--- Records shown ---
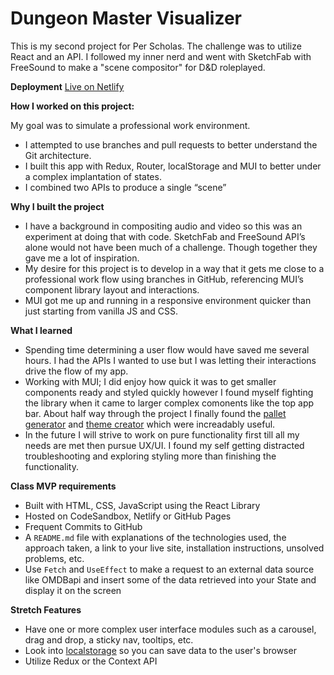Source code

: # Dungeon Master Visualizer 
This is my second project for Per Scholas. The challenge was to utilize React and an API. I followed my inner nerd and went with SketchFab with FreeSound to make a "scene compositor" for D&D roleplayed.  

**Deployment**
[Live on Netlify](https://master--euphonious-mooncake-53c4ad.netlify.app/)

**How I worked on this project:**

My goal was to simulate a professional work environment.

- I attempted to use branches and pull requests to better understand the Git architecture.
- I built this app with Redux, Router, localStorage and MUI to better under a complex implantation of states.
- I combined two APIs to produce a single “scene”

**Why I built the project**

- I have a background in compositing audio and video so this was an experiment at doing that with code. SketchFab and FreeSound API’s alone would not have been much of a challenge. Though together they gave me a lot of inspiration.
- My desire for this project is to develop in a way that it gets me close to a professional work flow using branches in GitHub, referencing MUI’s component library layout and interactions.
- MUI got me up and running in a responsive environment quicker than just starting from vanilla JS and CSS.

**What I learned**

- Spending time determining a user flow would have saved me several hours. I had the APIs I wanted to use but I was letting their interactions drive the flow of my app. 
- Working with MUI; I did enjoy how quick it was to get smaller components ready and styled quickly however I found myself fighting the library when it came to larger complex comonents like the top app bar. About half way through the project I finally found the [pallet generator](https://m2.material.io/inline-tools/color/) and [theme creator](https://zenoo.github.io/mui-theme-creator/) which were increadably useful. 
- In the future I will strive to work on pure functionality first till all my needs are met then pursue UX/UI. I found my self getting distracted troubleshooting and exploring styling more than finishing the functionality.  

**Class MVP requirements**

- Built with HTML, CSS, JavaScript using the React Library
- Hosted on CodeSandbox, Netlify or GitHub Pages
- Frequent Commits to GitHub
- A `README.md` file with explanations of the technologies used, the approach taken, a link to your live site, installation instructions, unsolved problems, etc.
- Use `Fetch` and `UseEffect` to make a request to an external data source like OMDBapi and insert some of the data retrieved into your State and display it on the screen

**Stretch Features**

- Have one or more complex user interface modules such as a carousel, drag and drop, a sticky nav, tooltips, etc.
- Look into [localstorage](https://developer.mozilla.org/en-US/docs/Web/API/Window/localStorage) so you can save data to the user's browser
- Utilize Redux or the Context API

--- The task ---
In the entries above, find each line that has the word "your". Copy it.

--- Solution for this task ---
- A `README.md` file with explanations of the technologies used, the approach taken, a link to your live site, installation instructions, unsolved problems, etc.
- Use `Fetch` and `UseEffect` to make a request to an external data source like OMDBapi and insert some of the data retrieved into your State and display it on the screen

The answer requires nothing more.